═══ Exercise data ═══

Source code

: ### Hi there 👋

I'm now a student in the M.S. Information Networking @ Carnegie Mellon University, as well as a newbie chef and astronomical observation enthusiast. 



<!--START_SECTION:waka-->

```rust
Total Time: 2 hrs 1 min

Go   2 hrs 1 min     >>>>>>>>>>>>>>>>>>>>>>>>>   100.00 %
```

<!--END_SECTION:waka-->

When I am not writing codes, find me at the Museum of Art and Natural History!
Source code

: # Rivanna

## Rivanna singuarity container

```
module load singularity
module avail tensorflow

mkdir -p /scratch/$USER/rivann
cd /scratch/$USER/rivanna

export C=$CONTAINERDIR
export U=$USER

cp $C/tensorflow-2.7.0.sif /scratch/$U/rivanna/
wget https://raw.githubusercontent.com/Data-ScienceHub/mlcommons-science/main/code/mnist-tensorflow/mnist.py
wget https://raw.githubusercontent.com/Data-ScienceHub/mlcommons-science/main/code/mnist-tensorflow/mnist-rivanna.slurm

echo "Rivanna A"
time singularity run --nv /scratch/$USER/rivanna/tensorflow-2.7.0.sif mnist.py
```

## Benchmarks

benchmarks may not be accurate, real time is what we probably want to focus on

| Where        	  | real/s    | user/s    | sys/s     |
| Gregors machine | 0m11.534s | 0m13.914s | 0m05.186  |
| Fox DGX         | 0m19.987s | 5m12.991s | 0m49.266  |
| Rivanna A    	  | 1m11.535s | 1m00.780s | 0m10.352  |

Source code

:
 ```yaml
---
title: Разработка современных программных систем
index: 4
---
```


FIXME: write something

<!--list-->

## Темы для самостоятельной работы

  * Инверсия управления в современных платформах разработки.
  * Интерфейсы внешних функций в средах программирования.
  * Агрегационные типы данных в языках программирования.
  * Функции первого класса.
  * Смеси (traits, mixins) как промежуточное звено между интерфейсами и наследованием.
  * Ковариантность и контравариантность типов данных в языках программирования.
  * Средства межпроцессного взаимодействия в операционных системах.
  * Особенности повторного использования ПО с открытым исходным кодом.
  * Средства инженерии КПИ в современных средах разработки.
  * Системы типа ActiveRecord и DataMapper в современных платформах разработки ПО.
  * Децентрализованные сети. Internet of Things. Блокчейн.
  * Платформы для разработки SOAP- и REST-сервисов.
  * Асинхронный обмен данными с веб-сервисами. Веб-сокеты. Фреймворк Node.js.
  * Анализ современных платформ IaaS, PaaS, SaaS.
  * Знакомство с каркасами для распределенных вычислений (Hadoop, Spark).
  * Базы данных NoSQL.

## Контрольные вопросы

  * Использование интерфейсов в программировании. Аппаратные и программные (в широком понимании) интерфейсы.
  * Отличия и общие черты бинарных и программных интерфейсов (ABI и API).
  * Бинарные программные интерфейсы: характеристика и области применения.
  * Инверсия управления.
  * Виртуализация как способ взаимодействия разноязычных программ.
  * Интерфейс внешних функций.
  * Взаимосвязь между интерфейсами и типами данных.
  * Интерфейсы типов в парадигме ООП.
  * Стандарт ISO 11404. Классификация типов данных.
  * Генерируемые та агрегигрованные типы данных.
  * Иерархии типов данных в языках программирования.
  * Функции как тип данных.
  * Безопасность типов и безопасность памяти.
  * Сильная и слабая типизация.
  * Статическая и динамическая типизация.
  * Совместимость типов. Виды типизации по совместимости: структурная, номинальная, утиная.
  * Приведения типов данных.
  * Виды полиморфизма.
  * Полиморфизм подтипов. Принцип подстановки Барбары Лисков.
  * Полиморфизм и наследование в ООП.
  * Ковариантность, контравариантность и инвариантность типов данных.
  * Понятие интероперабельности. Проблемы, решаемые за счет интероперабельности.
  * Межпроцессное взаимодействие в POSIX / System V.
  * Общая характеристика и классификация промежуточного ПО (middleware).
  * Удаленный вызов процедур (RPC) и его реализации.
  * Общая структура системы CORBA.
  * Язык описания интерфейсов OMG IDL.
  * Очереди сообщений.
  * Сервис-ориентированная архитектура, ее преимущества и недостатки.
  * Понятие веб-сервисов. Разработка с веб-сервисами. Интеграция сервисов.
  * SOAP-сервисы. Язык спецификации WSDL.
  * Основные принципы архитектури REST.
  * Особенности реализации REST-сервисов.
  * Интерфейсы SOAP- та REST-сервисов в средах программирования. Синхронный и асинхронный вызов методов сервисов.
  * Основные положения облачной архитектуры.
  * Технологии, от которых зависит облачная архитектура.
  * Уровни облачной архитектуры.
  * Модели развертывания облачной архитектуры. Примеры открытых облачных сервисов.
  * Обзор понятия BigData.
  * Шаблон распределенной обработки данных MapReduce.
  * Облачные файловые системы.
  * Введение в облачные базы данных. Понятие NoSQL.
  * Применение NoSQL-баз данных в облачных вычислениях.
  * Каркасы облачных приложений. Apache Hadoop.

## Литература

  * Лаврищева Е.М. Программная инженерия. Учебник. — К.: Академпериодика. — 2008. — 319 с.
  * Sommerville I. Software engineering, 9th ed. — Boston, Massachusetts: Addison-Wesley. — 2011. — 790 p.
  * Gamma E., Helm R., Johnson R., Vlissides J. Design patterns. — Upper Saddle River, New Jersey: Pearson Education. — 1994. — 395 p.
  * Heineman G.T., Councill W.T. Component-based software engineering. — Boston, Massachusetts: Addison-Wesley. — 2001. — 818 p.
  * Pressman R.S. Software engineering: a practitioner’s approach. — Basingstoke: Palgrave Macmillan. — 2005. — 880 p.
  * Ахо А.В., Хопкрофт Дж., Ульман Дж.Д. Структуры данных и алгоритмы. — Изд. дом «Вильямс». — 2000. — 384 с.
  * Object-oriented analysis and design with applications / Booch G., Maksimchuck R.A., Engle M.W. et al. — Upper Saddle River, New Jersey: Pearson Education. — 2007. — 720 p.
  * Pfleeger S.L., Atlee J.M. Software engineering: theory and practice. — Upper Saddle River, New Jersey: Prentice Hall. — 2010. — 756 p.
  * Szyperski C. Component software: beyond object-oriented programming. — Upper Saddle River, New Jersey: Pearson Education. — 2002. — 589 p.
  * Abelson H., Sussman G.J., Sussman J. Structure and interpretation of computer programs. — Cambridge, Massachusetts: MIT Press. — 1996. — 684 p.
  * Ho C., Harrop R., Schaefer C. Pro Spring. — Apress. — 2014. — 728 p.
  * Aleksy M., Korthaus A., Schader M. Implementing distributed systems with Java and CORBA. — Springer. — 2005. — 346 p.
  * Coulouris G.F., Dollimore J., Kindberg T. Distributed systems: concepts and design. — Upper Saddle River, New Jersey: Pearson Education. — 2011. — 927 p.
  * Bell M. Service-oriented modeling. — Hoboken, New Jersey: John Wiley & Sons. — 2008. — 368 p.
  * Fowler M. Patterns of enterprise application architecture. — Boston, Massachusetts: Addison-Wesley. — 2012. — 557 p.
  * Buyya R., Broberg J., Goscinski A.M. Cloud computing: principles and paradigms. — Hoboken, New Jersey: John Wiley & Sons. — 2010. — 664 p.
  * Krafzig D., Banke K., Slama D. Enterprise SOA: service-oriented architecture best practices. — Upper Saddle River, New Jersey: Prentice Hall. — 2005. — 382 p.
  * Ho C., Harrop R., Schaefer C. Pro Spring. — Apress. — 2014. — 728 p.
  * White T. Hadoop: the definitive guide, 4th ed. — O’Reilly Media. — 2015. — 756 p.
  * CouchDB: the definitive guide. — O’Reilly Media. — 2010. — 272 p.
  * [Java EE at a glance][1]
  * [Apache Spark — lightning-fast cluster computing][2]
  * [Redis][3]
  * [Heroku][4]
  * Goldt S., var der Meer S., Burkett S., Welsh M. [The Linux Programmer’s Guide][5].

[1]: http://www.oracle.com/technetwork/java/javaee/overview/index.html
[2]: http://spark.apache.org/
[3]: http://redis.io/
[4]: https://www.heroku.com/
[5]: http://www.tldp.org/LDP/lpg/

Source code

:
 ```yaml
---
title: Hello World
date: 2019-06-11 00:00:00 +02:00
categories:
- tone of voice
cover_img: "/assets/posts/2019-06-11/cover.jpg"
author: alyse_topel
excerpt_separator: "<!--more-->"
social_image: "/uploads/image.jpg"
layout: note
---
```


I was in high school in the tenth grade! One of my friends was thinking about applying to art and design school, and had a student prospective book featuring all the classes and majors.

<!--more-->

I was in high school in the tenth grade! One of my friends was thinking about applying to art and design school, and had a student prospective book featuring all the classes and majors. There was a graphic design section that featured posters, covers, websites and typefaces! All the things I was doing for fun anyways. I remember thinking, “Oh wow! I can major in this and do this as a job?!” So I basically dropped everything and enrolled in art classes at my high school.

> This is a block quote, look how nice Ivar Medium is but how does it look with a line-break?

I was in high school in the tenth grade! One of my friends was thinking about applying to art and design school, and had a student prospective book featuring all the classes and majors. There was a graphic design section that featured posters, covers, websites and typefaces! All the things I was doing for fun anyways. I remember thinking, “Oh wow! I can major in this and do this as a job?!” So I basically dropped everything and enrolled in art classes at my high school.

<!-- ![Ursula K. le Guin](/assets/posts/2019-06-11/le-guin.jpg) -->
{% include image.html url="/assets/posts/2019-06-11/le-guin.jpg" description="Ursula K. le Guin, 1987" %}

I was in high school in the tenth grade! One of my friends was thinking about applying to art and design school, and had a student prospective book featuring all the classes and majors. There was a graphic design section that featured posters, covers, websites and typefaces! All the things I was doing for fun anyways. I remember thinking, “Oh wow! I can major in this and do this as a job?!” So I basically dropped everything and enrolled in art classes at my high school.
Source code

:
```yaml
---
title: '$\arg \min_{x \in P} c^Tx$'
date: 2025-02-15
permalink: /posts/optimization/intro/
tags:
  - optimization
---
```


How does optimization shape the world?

═══

The number of lines above where the word "real" occurs, and only that number, is the answer.

2